Business in Toronto
Photo: © NILOO138 | DREAMSTIME.COM
Wherever you go in Toronto, you’ll see evidence of its mega building boom. In fact, the cityscape seems to morph daily. Yet despite the ubiquitous construction cranes, Canada’s largest metropolis goes about business as usual.
Hear the din of the streetcars and the rumble of the subway trains hustling commuters. Traveling by foot in the bustling downtown also proves a fabulous way to view the collection of architectural landmarks like the Santiago Calatrava-designed Galleria at Brookfield Place and the I.M. Pei-designed Commerce Court.

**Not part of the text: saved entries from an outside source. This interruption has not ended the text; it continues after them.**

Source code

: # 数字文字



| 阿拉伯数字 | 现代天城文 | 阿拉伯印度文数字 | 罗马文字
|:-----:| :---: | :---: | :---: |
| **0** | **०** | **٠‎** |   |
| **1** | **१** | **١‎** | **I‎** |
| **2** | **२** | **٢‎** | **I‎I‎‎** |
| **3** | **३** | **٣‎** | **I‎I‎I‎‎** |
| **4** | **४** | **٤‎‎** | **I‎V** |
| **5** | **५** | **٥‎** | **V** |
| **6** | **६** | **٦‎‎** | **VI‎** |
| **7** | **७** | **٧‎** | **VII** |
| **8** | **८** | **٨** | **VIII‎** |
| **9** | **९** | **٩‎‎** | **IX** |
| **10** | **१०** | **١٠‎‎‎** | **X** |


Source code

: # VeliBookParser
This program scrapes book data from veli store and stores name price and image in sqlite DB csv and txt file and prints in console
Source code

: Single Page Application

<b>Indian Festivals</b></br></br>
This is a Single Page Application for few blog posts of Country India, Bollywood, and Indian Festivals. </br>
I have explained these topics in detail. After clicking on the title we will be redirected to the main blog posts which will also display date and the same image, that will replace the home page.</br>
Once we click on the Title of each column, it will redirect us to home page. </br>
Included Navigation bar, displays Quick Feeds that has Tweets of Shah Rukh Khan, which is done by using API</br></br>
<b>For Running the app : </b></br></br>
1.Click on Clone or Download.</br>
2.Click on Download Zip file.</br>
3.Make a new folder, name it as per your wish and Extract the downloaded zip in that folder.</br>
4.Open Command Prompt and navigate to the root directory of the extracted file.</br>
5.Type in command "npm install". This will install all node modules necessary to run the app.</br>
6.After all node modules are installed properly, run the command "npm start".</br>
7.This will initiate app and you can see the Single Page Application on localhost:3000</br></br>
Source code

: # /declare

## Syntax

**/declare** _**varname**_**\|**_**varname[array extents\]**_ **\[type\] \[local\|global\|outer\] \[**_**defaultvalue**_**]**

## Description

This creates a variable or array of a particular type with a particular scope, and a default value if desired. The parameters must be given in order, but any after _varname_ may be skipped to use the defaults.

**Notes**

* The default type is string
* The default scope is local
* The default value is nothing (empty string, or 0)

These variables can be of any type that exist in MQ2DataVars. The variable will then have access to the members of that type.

But you can discover other vibrant architectural projects on virtually every street corner. Some of these masterful developments were conceived by acclaimed architects who left their own indelible thumbprint on this changing urban canvas, like the futuristic façade of the Art Gallery of Ontario by Toronto’s own Frank Gehry and Daniel Libeskind’s fanciful facelift of the Royal Ontario Museum.

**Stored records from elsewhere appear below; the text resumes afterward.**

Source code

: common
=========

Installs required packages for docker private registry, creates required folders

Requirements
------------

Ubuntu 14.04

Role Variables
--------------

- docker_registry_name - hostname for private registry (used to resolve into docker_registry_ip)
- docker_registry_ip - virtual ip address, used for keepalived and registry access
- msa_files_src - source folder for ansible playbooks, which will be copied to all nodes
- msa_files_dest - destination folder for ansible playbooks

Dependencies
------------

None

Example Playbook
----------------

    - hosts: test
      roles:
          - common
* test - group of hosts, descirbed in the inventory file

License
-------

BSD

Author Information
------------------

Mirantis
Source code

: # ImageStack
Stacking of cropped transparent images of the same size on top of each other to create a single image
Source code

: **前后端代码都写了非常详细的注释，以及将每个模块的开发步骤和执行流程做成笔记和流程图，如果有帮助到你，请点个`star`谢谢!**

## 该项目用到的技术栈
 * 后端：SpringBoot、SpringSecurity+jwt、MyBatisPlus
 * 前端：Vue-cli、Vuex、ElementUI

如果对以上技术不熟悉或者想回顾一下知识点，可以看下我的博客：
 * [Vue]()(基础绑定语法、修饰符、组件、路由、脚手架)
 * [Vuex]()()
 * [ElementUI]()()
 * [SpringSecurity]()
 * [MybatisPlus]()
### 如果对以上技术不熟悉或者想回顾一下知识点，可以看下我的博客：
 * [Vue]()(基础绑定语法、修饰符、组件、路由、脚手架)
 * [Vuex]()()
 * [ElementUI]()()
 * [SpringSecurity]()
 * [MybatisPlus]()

For power meetings, most corporate executives convene in the city’s Financial District, home to the country’s big five banks, the Toronto Stock Exchange, brokerage firms, major corporate headquarters and big-name law firms.
On Bay Street, Canada’s version of Wall Street, the towering skyscrapers of the TD Centre enthrall the senses and beckon all to enter these Mies van der Rohe-designed structures. Afterward, venture behind this cluster of towers to see a manicured meadow featuring sculptured cows by artist Joe Fafard. The lounging bovines are a whimsical throwback to yesteryear when pastures dominated this now-exclusive parcel of real estate.
Yet away from the corporate bustle, accessible by a quick cab ride, you’ll find two gleaming districts fitting to help close business deals and entertain clients: Yorkville and the Toronto Entertainment District.
Among the city’s earliest neighborhoods, Yorkville reflects its rich Victorian past in vestiges of period buildings that dot this district of glam among its coterie of upscale boutiques, galleries and fine-dining establishments. For executives interested in making dynamic presentations or entertaining their clients with intimate film screenings, look no further than The Hazelton Hotel. Considered Toronto’s first 5-star luxury property and a member of Leading Hotels of the World, this art-inspired hotel designed by the internationally acclaimed Toronto-based Yabu Pushelberg holds an exquisite private theater, a city rarity. The posh property also hosts arguably one of Canada’s top chefs, Mark McEwan, whose restaurant ONE possesses a private dining room named after the Canadian music legend Neil Young, who used to sing at the former Riverboat Coffee House, a hippie haven that once thrived on this site.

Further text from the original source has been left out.